[[ INFORMATION SUPPLIED, beginning ]]
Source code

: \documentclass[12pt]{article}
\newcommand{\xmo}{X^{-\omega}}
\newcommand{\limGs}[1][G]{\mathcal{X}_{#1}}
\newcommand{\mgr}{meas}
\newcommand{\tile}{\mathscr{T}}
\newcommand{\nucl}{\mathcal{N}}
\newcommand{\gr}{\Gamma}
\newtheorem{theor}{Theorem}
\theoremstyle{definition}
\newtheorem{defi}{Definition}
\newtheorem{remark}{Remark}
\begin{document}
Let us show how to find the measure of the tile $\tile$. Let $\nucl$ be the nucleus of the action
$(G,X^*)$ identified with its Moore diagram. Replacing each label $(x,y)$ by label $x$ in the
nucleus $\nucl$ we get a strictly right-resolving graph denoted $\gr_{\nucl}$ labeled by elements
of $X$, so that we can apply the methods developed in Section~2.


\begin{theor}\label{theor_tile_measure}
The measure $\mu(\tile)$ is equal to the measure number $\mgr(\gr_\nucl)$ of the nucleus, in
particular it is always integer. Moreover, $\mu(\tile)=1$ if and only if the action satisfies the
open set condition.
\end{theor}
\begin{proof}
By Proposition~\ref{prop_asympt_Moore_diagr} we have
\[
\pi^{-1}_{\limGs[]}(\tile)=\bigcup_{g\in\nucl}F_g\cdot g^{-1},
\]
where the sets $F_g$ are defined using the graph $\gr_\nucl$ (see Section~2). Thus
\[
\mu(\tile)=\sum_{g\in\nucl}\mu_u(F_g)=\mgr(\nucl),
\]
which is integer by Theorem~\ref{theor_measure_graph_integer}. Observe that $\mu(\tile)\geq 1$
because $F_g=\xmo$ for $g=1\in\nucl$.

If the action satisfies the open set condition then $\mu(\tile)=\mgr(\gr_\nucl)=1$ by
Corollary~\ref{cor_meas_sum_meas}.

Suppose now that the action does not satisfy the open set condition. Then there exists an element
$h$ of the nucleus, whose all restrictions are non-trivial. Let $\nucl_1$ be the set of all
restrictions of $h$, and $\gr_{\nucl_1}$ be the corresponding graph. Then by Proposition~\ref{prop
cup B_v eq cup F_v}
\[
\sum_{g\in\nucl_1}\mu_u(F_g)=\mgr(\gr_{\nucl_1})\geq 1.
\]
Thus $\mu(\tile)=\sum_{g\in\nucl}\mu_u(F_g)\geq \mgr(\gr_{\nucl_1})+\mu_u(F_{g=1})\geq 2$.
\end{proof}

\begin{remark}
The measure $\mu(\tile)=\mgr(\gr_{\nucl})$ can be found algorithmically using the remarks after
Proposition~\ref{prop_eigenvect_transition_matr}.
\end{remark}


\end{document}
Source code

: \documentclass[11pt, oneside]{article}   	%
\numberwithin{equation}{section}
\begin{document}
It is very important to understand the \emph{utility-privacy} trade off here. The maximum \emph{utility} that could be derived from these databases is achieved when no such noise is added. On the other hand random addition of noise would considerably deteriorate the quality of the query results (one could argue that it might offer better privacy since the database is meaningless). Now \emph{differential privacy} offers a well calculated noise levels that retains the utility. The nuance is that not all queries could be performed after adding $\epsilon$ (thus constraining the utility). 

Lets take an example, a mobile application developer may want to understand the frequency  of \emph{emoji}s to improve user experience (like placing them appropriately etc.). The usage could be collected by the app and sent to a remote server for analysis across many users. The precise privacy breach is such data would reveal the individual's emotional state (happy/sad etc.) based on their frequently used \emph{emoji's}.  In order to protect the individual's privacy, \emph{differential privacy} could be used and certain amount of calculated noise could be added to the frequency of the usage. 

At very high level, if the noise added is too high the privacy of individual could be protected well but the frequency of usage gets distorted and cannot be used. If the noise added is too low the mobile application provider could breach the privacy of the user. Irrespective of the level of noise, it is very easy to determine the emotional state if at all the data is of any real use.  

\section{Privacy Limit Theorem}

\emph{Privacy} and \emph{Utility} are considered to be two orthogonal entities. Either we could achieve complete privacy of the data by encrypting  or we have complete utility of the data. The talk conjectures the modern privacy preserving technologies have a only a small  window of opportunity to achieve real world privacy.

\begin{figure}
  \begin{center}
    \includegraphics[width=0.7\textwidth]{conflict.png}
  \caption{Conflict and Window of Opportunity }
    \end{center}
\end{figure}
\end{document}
[[ INFORMATION SUPPLIED, end ]]
#### [ASSIGNMENT]
Every record must be set down again exactly.

#### [ANSWER SPACE]
Source code

: \documentclass[12pt]{article}
\newcommand{\xmo}{X^{-\omega}}
\newcommand{\limGs}[1][G]{\mathcal{X}_{#1}}
\newcommand{\mgr}{meas}
\newcommand{\tile}{\mathscr{T}}
\newcommand{\nucl}{\mathcal{N}}
\newcommand{\gr}{\Gamma}
\newtheorem{theor}{Theorem}
\theoremstyle{definition}
\newtheorem{defi}{Definition}
\newtheorem{remark}{Remark}
\begin{document}
Let us show how to find the measure of the tile $\tile$. Let $\nucl$ be the nucleus of the action
$(G,X^*)$ identified with its Moore diagram. Replacing each label $(x,y)$ by label $x$ in the
nucleus $\nucl$ we get a strictly right-resolving graph denoted $\gr_{\nucl}$ labeled by elements
of $X$, so that we can apply the methods developed in Section~2.


\begin{theor}\label{theor_tile_measure}
The measure $\mu(\tile)$ is equal to the measure number $\mgr(\gr_\nucl)$ of the nucleus, in
particular it is always integer. Moreover, $\mu(\tile)=1$ if and only if the action satisfies the
open set condition.
\end{theor}
\begin{proof}
By Proposition~\ref{prop_asympt_Moore_diagr} we have
\[
\pi^{-1}_{\limGs[]}(\tile)=\bigcup_{g\in\nucl}F_g\cdot g^{-1},
\]
where the sets $F_g$ are defined using the graph $\gr_\nucl$ (see Section~2). Thus
\[
\mu(\tile)=\sum_{g\in\nucl}\mu_u(F_g)=\mgr(\nucl),
\]
which is integer by Theorem~\ref{theor_measure_graph_integer}. Observe that $\mu(\tile)\geq 1$
because $F_g=\xmo$ for $g=1\in\nucl$.

If the action satisfies the open set condition then $\mu(\tile)=\mgr(\gr_\nucl)=1$ by
Corollary~\ref{cor_meas_sum_meas}.

Suppose now that the action does not satisfy the open set condition. Then there exists an element
$h$ of the nucleus, whose all restrictions are non-trivial. Let $\nucl_1$ be the set of all
restrictions of $h$, and $\gr_{\nucl_1}$ be the corresponding graph. Then by Proposition~\ref{prop
cup B_v eq cup F_v}
\[
\sum_{g\in\nucl_1}\mu_u(F_g)=\mgr(\gr_{\nucl_1})\geq 1.
\]
Thus $\mu(\tile)=\sum_{g\in\nucl}\mu_u(F_g)\geq \mgr(\gr_{\nucl_1})+\mu_u(F_{g=1})\geq 2$.
\end{proof}

\begin{remark}
The measure $\mu(\tile)=\mgr(\gr_{\nucl})$ can be found algorithmically using the remarks after
Proposition~\ref{prop_eigenvect_transition_matr}.
\end{remark}


\end{document}
Source code

: \documentclass[11pt, oneside]{article}   	%
\numberwithin{equation}{section}
\begin{document}
It is very important to understand the \emph{utility-privacy} trade off here. The maximum \emph{utility} that could be derived from these databases is achieved when no such noise is added. On the other hand random addition of noise would considerably deteriorate the quality of the query results (one could argue that it might offer better privacy since the database is meaningless). Now \emph{differential privacy} offers a well calculated noise levels that retains the utility. The nuance is that not all queries could be performed after adding $\epsilon$ (thus constraining the utility). 

Lets take an example, a mobile application developer may want to understand the frequency  of \emph{emoji}s to improve user experience (like placing them appropriately etc.). The usage could be collected by the app and sent to a remote server for analysis across many users. The precise privacy breach is such data would reveal the individual's emotional state (happy/sad etc.) based on their frequently used \emph{emoji's}.  In order to protect the individual's privacy, \emph{differential privacy} could be used and certain amount of calculated noise could be added to the frequency of the usage. 

At very high level, if the noise added is too high the privacy of individual could be protected well but the frequency of usage gets distorted and cannot be used. If the noise added is too low the mobile application provider could breach the privacy of the user. Irrespective of the level of noise, it is very easy to determine the emotional state if at all the data is of any real use.  

\section{Privacy Limit Theorem}

\emph{Privacy} and \emph{Utility} are considered to be two orthogonal entities. Either we could achieve complete privacy of the data by encrypting  or we have complete utility of the data. The talk conjectures the modern privacy preserving technologies have a only a small  window of opportunity to achieve real world privacy.

\begin{figure}
  \begin{center}
    \includegraphics[width=0.7\textwidth]{conflict.png}
  \caption{Conflict and Window of Opportunity }
    \end{center}
\end{figure}
\end{document}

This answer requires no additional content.